Un bon d’Etat radin!
L’Agence de la dette a annoncé l’émission d’un bon d’État à huit ans le 4 septembre. Le rendement brut proposé est désespérément bas : 2,1 %. Sachant que l’inflation dépasse aujourd’hui 2,3 %, il ne recueillera sans doute pas un succès fracassant. Au contraire.
La tendance à la baisse des deux dernières émissions est ainsi confirmée. à l’époque, ces émissions avaient rapporté le maigre butin de 59 millions d’euros pour la première, et le montant encore plus faible de 46 millions d’euros pour la seconde. Alors que l’an dernier autour de cette période, le Trésor avait récolté à peine 77 millions d’euros.
Et ce qui précède n’est encore qu’un rendement “brut “. Ce n’est donc pas celui qu’empochera l’investisseur. Indépendamment des commissions et autres frais de transaction qui lui seront facturés, son rendement sera encore érodé par le précompte mobilier ainsi que l’éventuelle taxe des millionnaires. Le précompte mobilier sur les intérêts liés à un bon d’État s’élève à 21 %. Ce tarif a été relevé depuis le 1er janvier 2012 – il était de 15 % avant. À cela s’ajoute la taxe des millionnaires de 4 %. Vous pouvez la payer volontairement (pour éviter l’obligation de déclaration), et elle vous sera de toute manière facturée si vous percevez plus de 20.020 euros en intérêts et dividendes.

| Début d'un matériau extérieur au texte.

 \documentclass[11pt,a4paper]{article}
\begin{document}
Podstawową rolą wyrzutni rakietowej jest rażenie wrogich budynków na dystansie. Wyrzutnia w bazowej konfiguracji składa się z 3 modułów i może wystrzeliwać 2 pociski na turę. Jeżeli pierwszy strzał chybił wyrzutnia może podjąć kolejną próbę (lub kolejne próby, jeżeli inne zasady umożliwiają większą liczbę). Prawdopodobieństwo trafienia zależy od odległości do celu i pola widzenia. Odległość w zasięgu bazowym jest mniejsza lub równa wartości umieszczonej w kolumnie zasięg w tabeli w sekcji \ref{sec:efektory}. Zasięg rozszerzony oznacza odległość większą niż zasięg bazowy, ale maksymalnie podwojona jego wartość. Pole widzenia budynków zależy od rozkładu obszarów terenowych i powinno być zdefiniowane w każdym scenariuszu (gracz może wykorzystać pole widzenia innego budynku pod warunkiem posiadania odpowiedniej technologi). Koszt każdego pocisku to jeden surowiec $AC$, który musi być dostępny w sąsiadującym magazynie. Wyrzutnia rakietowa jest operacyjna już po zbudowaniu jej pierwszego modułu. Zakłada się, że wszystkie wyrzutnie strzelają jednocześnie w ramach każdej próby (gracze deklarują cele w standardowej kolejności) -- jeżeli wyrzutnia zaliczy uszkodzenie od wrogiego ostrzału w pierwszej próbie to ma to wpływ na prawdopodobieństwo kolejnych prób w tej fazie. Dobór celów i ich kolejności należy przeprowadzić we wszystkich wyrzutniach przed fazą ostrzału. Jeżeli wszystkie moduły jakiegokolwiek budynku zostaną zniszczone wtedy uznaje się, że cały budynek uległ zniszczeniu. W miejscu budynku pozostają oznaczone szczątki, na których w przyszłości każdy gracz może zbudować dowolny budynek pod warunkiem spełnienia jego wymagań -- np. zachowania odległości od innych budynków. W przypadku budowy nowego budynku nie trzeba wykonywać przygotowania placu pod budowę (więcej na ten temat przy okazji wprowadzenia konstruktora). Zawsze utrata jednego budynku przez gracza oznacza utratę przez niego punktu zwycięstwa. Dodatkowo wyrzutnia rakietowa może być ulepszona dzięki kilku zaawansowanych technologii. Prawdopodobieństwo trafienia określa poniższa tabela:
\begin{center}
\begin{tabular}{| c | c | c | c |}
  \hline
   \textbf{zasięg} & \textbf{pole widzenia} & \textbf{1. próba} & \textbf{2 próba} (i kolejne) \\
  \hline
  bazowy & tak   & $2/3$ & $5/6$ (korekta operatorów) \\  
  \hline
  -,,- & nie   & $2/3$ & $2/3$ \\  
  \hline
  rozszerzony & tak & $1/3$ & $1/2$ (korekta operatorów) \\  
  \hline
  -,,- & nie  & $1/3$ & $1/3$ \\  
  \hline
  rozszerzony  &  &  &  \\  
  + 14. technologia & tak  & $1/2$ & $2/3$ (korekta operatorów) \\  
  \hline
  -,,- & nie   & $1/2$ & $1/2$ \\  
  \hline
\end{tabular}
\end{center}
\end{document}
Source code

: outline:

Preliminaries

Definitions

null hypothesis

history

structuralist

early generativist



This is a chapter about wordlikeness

Le rendement brut proposé sur le bon d’État s’effondre ainsi de 2,1 % à 1,57 % ou 1,66 % après impôts. Une telle rémunération nette ne fait saliver personne. L’Agence de la dette craint donc (à juste titre) que le montant recueilli atteigne un plancher historique. De manière assez laconique, elle précise que si le résultat était décevant (ce que l’on prévoit l’avance), elle accroîtrait les émissions d’obligations linéaires.
C’est naturellement très dommage. Pourquoi l’État ne fait-il pas sérieusement appel à l’investisseur particulier belge ? Dans les circonstances incertaines que nous connaissons, celui-ci a les poches bien pleines. Son credo est toujours : ” Cash is King “. Les seuls comptes d’épargne belges accueillent déjà plus de 200 milliards d’euros. À cela s’ajoutent les équivalents en liquidités (comptes à terme, sicav monétaires, certificats du Trésor, etc.) et les liquidités détenues à l’étranger. Une source de financement presque inépuisable.
Exploiter cette source présente de nombreux avantages. Ainsi, l’État peut se financer auprès d’un investisseur ” sédentaire “, ce qui évitera à la Belgique de devenir le jouet des marchés financiers. La dette sera détenue par les Belges. Le fait que les habitants soit les principaux créanciers d’un pays a en effet très stabilisateur. Voyez ce qui se passe au Japon. Par ailleurs, c’est également une manière de réduire la fraude fiscale.
Pourtant, la Belgique continue à miser massivement sur les placements internationaux. Un placement sérieux chez le Belge moyen n’est pas envisagé. D’autre part, nos gouvernants continuent à favoriser les comptes d’épargne. Ceux-ci sont nettement avantagés d’un point de vue fiscal. Ils sont en effet imposés à 15 % au maximum. Et ce pourcentage n’est jamais majoré de la “taxe de millionnaires”. Autrement dit : à rendement brut équivalent, préférer un compte d’épargne à un bon d’État engendre une économie d’impôt de 66 % (15 % contre 21 + 4 %). Et ce, sans compter les autres avantages. Les premiers 1830 euros d’intérêts d’un compte d’épargne sont par exemple exonérés d’impôt. Le rendement d’un bon d’État est taxé dès le premier euro.
Pourquoi ne pas accorder (au moins) les avantages des comptes d’épargne aux bons d’État. L’émission Leterme de 2012 prouve que si l’investisseur reçoit un petit quelque chose en échange, le succès augmente de manière exponentielle. Combinant un taux élevé et un précompte réduit de 15 %, il avait rapporté 5,7 milliards d’euros. Une différence énorme par rapport aux quelques dizaines de millions actuels.